Plagiarism is a word everyone knows, but not everyone understands what it means.  How do you know if you are just quoting something or plagiarizing? Why do you need to learn how to avoid plagiarizing? What happens if you do plagiarize? These are actually some very important questions that need to be answered to ensure you can complete your papers without worrying if you are copying someone else’s work.

Plagiarize:

transitive verb : to steal and pass off (the ideas or words of another) as one’s own : use (another’s production) without crediting the source

intransitive verb : to commit literary theft : present as new and original an idea or product derived from an existing source

pla·gia·riz·er noun ( www.merriam-webster.com )

How do you know if you are plagiarizing?

Plagiarism most often happens because the student does not know how to properly cite their resources, or what the rules of plagiarism are.   Every syllabus teachers give out is required to have a section on plagiarism, but they are often brief and don’t fully explain how to avoid plagiarizing.

The Savannah Technical College Code of Student Conduct describes what it considers plagiarism in the following ways:

‘a. Submitting another’s published or unpublished work in whole, in part or in paraphrase, as one’s own without fully and properly crediting the author with footnotes, quotation marks, citations, or bibliographical reference.

b. Submitting as one’s own original work, material obtained from an individual or agency without reference to the person or agency as the source of the material.

c. Submitting as one’s own original work material that has been produced through unacknowledged collaboration with others without release in writing from collaborators.’ (Savannah Technical College Student Code of Conduct, 41-42)

In short, it is plagiarism if you do not credit when you use…

a. Another person’s idea, opinion or theory

b. Any item that is not common knowledge—such as graphs, statistics, and even drawings.

c. Quotes by other people, either spoken or written.

d. Paraphrase of another person’s words, either spoken or written.

What is paraphrasing?

These seem pretty straight forward, until you reach the last one. What do we mean by paraphrasing?

Paraphrases are not actually quotations of another person’s words. They are accurate descriptions of another person’s ideas done in the writer’s own words.

Indiana University’s tutorial services provide excellent examples of both acceptable and unacceptable paraphrases.

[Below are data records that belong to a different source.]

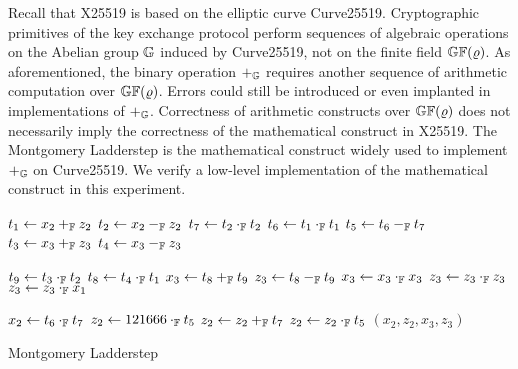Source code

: 

Recall that X25519 is based on the elliptic curve Curve25519. 
Cryptographic primitives of the key exchange protocol perform
sequences of algebraic operations on the Abelian group $\mathbb{G}$ induced
by Curve25519, not on the finite field $\mathbb{GF}(\varrho)$. As
aforementioned, the binary operation $+_{\mathbb{G}}$ requires another
sequence of arithmetic computation over $\mathbb{GF}(\varrho)$. Errors
could still be introduced or even implanted in implementations of
$+_{\mathbb{G}}$. Correctness of arithmetic constructs over $\mathbb{GF}(\varrho)$
does not necessarily imply the correctness of the mathematical
construct in X25519. The Montgomery Ladderstep is the mathematical
construct widely used to implement $+_{\mathbb{G}}$ on Curve25519. We 
verify a low-level implementation of the mathematical construct in
this experiment. 


\begin{algorithm}[h]
\label{evaluation:ladder-step:montgomery}
\begin{algorithmic}[1]
\begin{multicols}{3}
\State $t_1 \leftarrow x_2 +_{\mathbb{F}} z_2$
\State $t_2 \leftarrow x_2 -_{\mathbb{F}} z_2$
\State $t_7 \leftarrow t_2 \cdot_{\mathbb{F}} t_2$
\State $t_6 \leftarrow t_1 \cdot_{\mathbb{F}} t_1$
\State $t_5 \leftarrow t_6 -_{\mathbb{F}} t_7$
\State $t_3 \leftarrow x_3 +_{\mathbb{F}} z_3$
\State $t_4 \leftarrow x_3 -_{\mathbb{F}} z_3$\rule{0ex}{0ex}
\State $t_9 \leftarrow t_3 \cdot_{\mathbb{F}} t_2$
\State $t_8 \leftarrow t_4 \cdot_{\mathbb{F}} t_1$
\State $x_3 \leftarrow t_8 +_{\mathbb{F}} t_9$
\State $z_3 \leftarrow t_8 -_{\mathbb{F}} t_9$
\State $x_3 \leftarrow x_3 \cdot_{\mathbb{F}} x_3$
\State $z_3 \leftarrow z_3 \cdot_{\mathbb{F}} z_3$
\State $z_3 \leftarrow z_3 \cdot_{\mathbb{F}} x_1$\rule{0ex}{0ex} 
\State $x_2 \leftarrow t_6 \cdot_{\mathbb{F}} t_7$
\State $z_2 \leftarrow  121666 \cdot_{\mathbb{F}} t_5$
\State $z_2 \leftarrow z_2 +_{\mathbb{F}} t_7$
\State $z_2 \leftarrow z_2 \cdot_{\mathbb{F}} t_5$
\State \Return $(x_2, z_2, x_3, z_3)$
\EndFunction
\end{multicols}
\end{algorithmic}
\caption{Montgomery Ladderstep}
\end{algorithm}

 
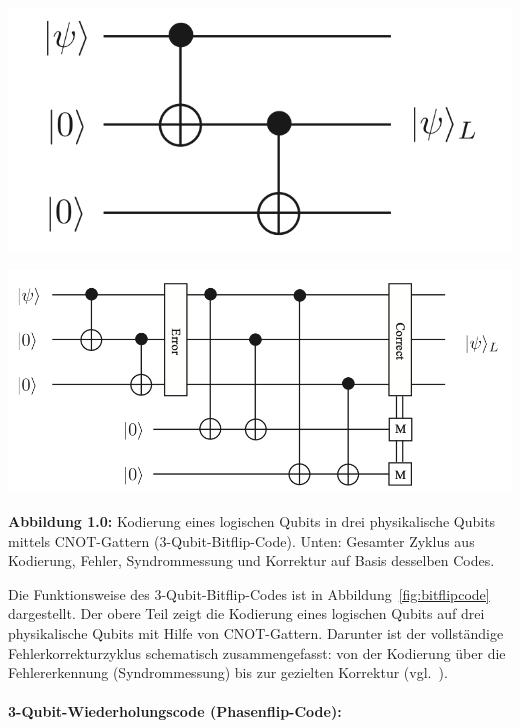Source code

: \begin{center}
  \includegraphics[width=0.75\linewidth]{images/error-correction/Abb1_BitFlipCode_1.png}

  \vspace{1.2em}

  \includegraphics[width=\linewidth]{images/error-correction/Abb2_BitFlipCode_2.png}

  \par\vspace{0.5em}
  \textbf{Abbildung 1.0:}  Kodierung eines logischen Qubits in drei physikalische Qubits mittels CNOT-Gattern (3-Qubit-Bitflip-Code).
  Unten: Gesamter Zyklus aus Kodierung, Fehler, Syndrommessung und Korrektur auf Basis desselben Codes.
  \label{fig:bitflipcode}
\end{center}

Die Funktionsweise des 3-Qubit-Bitflip-Codes ist in Abbildung~\ref{fig:bitflipcode} dargestellt.
Der obere Teil zeigt die Kodierung eines logischen Qubits auf drei physikalische Qubits mit Hilfe von CNOT-Gattern.
Darunter ist der vollständige Fehlerkorrekturzyklus schematisch zusammengefasst: von der Kodierung über die Fehlererkennung (Syndrommessung) bis zur gezielten Korrektur (vgl.~\cite[8]{devitt_quantum_2013}).

\paragraph{3-Qubit-Wiederholungscode (Phasenflip-Code):}\label{chap:QEC1.4}


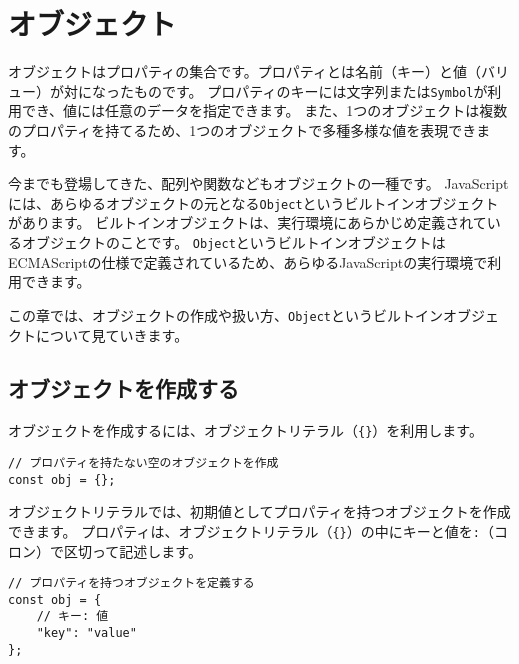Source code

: \hypertarget{object}{%
\chapter{オブジェクト}\label{object}}
\thispagestyle{frontheadings}

オブジェクトはプロパティの集合です。プロパティとは名前（キー）と値（バリュー）が対になったものです。
プロパティのキーには文字列または\texttt{Symbol}が利用でき、値には任意のデータを指定できます。
また、1つのオブジェクトは複数のプロパティを持てるため、1つのオブジェクトで多種多様な値を表現できます。

今までも登場してきた、配列や関数などもオブジェクトの一種です。
JavaScriptには、あらゆるオブジェクトの元となる\texttt{Object}というビルトインオブジェクトがあります。
ビルトインオブジェクトは、実行環境にあらかじめ定義されているオブジェクトのことです。
\texttt{Object}というビルトインオブジェクトはECMAScriptの仕様で定義されているため、あらゆるJavaScriptの実行環境で利用できます。

この章では、オブジェクトの作成や扱い方、\texttt{Object}というビルトインオブジェクトについて見ていきます。

\hypertarget{create-object}{%
\section{オブジェクトを作成する}\label{create-object}}

オブジェクトを作成するには、オブジェクトリテラル（\texttt{\{\}}）を利用します。

\begin{lstlisting}
// プロパティを持たない空のオブジェクトを作成
const obj = {};
\end{lstlisting}

オブジェクトリテラルでは、初期値としてプロパティを持つオブジェクトを作成できます。
プロパティは、オブジェクトリテラル（\texttt{\{\}}）の中にキーと値を\texttt{:}（コロン）で区切って記述します。

\begin{lstlisting}
// プロパティを持つオブジェクトを定義する
const obj = {
    // キー: 値
    "key": "value"
};
\end{lstlisting}


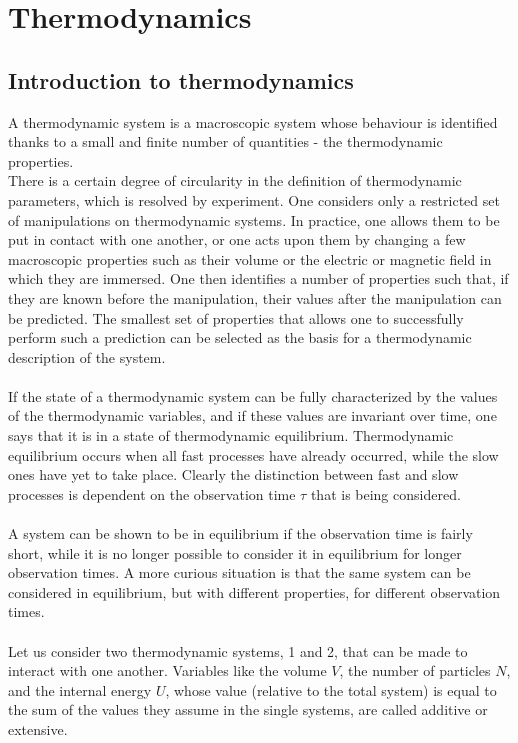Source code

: \chapter{Thermodynamics}
\section{Introduction to thermodynamics}
A thermodynamic system is a macroscopic system whose behaviour is identified thanks to a small and finite number of quantities - the thermodynamic properties.
\\
There is a certain degree of circularity in the definition of thermodynamic parameters, which is resolved by experiment. One considers only a restricted set of manipulations on thermodynamic systems. In practice, one allows them to be put in contact with one another, or one acts upon them by changing a few macroscopic properties such as their volume or the electric or magnetic field in which they are immersed. One then identifies a number of properties such that, if they are known before the manipulation, their values after the manipulation can be predicted. The smallest set of properties that allows one to successfully perform such a prediction can be selected as the basis for a thermodynamic description of the system.
\\ \\
If the state of a thermodynamic system can be fully characterized by the values of the thermodynamic variables, and if these values are invariant over time, one says that it is in a state of thermodynamic equilibrium. Thermodynamic equilibrium occurs when all fast processes have already occurred, while the slow ones have yet to take place. Clearly the distinction between fast and slow processes is dependent on the observation time $\tau$ that is being considered.
\\ \\
A system can be shown to be in equilibrium if the observation time is fairly short, while it is no longer possible to consider it in equilibrium for longer observation times. A more curious situation is that the same system can be considered in equilibrium, but with different properties, for different observation times.
\\ \\
Let us consider two thermodynamic systems, 1 and 2, that can be made to interact with one another. Variables like the volume $V$, the number of particles $N$, and the internal energy $U$, whose value (relative to the total system) is equal to the sum of the values they assume in the single systems, are called additive or extensive.
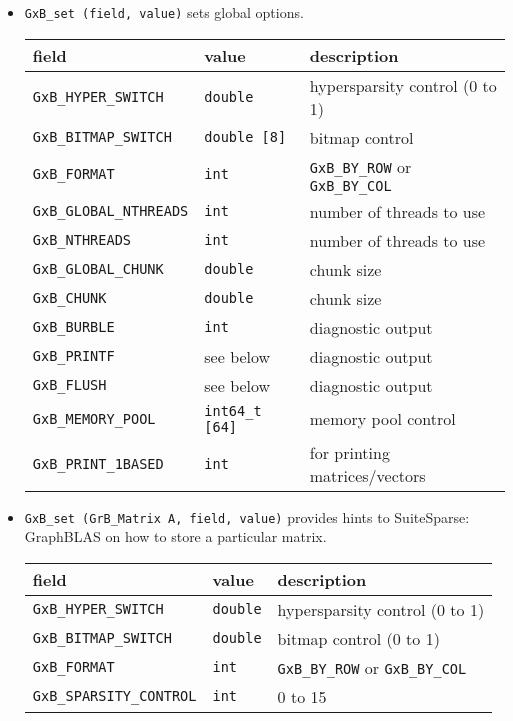 \documentclass[12pt]{article}
\begin{document}
\begin{itemize}

\item \verb'GxB_set (field, value)' sets global options.

{\footnotesize
\begin{tabular}{lll}
field                       & value         & description \\
\hline
\verb'GxB_HYPER_SWITCH'     & \verb'double' & hypersparsity control (0 to 1) \\
\verb'GxB_BITMAP_SWITCH'    & \verb'double [8]' & bitmap control \\
\verb'GxB_FORMAT'           & \verb'int'    & \verb'GxB_BY_ROW'
                                              or \verb'GxB_BY_COL' \\
\verb'GxB_GLOBAL_NTHREADS'  & \verb'int'    & number of threads to use \\
\verb'GxB_NTHREADS'         & \verb'int'    & number of threads to use \\
\verb'GxB_GLOBAL_CHUNK'     & \verb'double' & chunk size \\
\verb'GxB_CHUNK'            & \verb'double' & chunk size \\
\verb'GxB_BURBLE'           & \verb'int'    & diagnostic output \\
\verb'GxB_PRINTF'           & see below     & diagnostic output \\
\verb'GxB_FLUSH'            & see below     & diagnostic output \\
\verb'GxB_MEMORY_POOL'      & \verb'int64_t [64]' & memory pool control \\
\verb'GxB_PRINT_1BASED'     & \verb'int'    & for printing matrices/vectors \\
\hline
\end{tabular}
}

\item \verb'GxB_set (GrB_Matrix A, field, value)' provides hints to
    SuiteSparse: GraphBLAS on how to store a particular matrix.

{\footnotesize
\begin{tabular}{lll}
field                       & value         & description \\
\hline
\verb'GxB_HYPER_SWITCH'     & \verb'double' & hypersparsity control (0 to 1) \\
\verb'GxB_BITMAP_SWITCH'    & \verb'double' & bitmap control (0 to 1) \\
\verb'GxB_FORMAT'           & \verb'int'    & \verb'GxB_BY_ROW'
                                              or \verb'GxB_BY_COL' \\
\verb'GxB_SPARSITY_CONTROL' & \verb'int'    & 0 to 15 \\
\hline
\end{tabular}
}


\end{itemize}
\end{document}
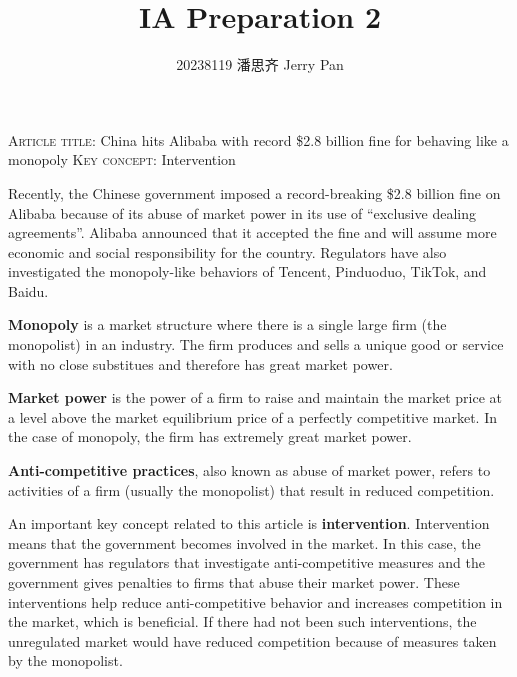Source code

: \documentclass{article}
\begin{document}
\title{\vspace{-2.75cm} IA Preparation 2}
\author{20238119 潘思齐 Jerry Pan}
\date{}
\maketitle

\noindent \textsc{Article title}: China hits Alibaba with record \$2.8 billion fine for behaving like a monopoly \newline
\textsc{Key concept}: Intervention

\noindent \hrulefill

\vspace{0.5cm}

Recently, the Chinese government imposed a record-breaking \$2.8 billion fine on Alibaba because of its abuse of market power in its use of ``exclusive dealing agreements''. Alibaba announced that it accepted the fine and will assume more economic and social responsibility for the country. Regulators have also investigated the monopoly-like behaviors of Tencent, Pinduoduo, TikTok, and Baidu.

\vspace{0.5cm}

\textbf{Monopoly} is a market structure where there is a single large firm (the monopolist) in an industry. The firm produces and sells a unique good or service with no close substitues and therefore has great market power. 

\textbf{Market power} is the power of a firm to raise and maintain the market price at a level above the market equilibrium price of a perfectly competitive market. In the case of monopoly, the firm has extremely great market power. 

\textbf{Anti-competitive practices}, also known as abuse of market power, refers to activities of a firm (usually the monopolist) that result in reduced competition.

\vspace{0.5cm}

An important key concept related to this article is \textbf{intervention}. Intervention means that the government becomes involved in the market. In this case, the government has regulators that investigate anti-competitive measures and the government gives penalties to firms that abuse their market power. These interventions help reduce anti-competitive behavior and increases competition in the market, which is beneficial. If there had not been such interventions, the unregulated market would have reduced competition because of measures taken by the monopolist.
\end{document}
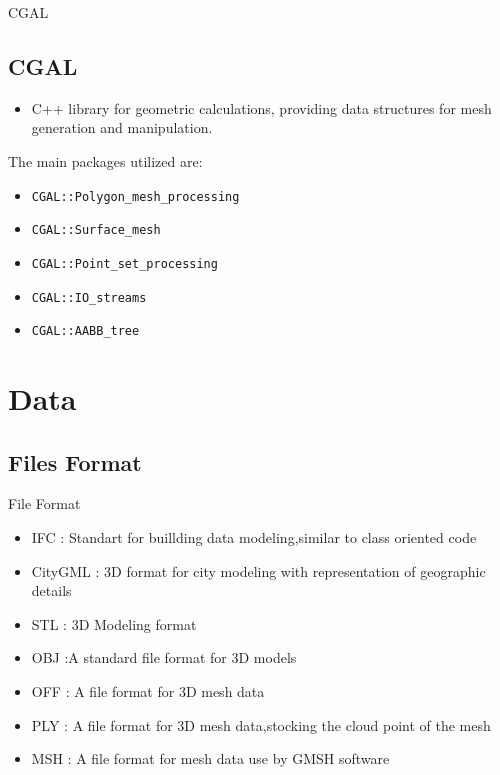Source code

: \documentclass[10pt]{beamer}
\begin{document}
\begin{frame}{CGAL}
    \subsection{CGAL}
    \begin{itemize}
        \item C++ library for geometric calculations, providing data structures for mesh generation and manipulation.
    \end{itemize}
    \vspace{0.5cm}
    The main packages utilized are:
    \begin{itemize}
        \item \texttt{CGAL::Polygon\_mesh\_processing}
        \item \texttt{CGAL::Surface\_mesh}
        \item \texttt{CGAL::Point\_set\_processing}
        \item \texttt{CGAL::IO\_streams}
        \item \texttt{CGAL::AABB\_tree}
    \end{itemize}
    
\end{frame}


\section{Data}
\subsection{Files Format}
\begin{frame}{File Format}
\begin{itemize}
    \item IFC : Standart for buillding data modeling,similar to class oriented code
    \item CityGML : 3D format for city modeling with representation of geographic details
    \item STL : 3D Modeling format 
    \item OBJ :A standard file format for 3D models
    \item OFF :  A file format for 3D mesh data
    \item PLY :  A file format for 3D mesh data,stocking the cloud point of the mesh 
    \item MSH : A file format for mesh data use by GMSH software
\end{itemize}
\end{frame}
\end{document}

“Here’s the ORIGINAL text, from page 1 of Lizzie Borden: A Case Book of Family and Crime in the 1890s by Joyce Williams et al.:

The rise of industry, the growth of cities, and the expansion of the population were the three great developments of late nineteenth century American history.  As new, larger, steam-powered factories became a feature of the American landscape in the East, they transformed farm hands into industrial laborers, and provided jobs for a rising tide of immigrants. With industry came urbanization the growth of large cities (like Fall River, Massachusetts, where the Bordens lived) which became the centers of production as well as of commerce and trade.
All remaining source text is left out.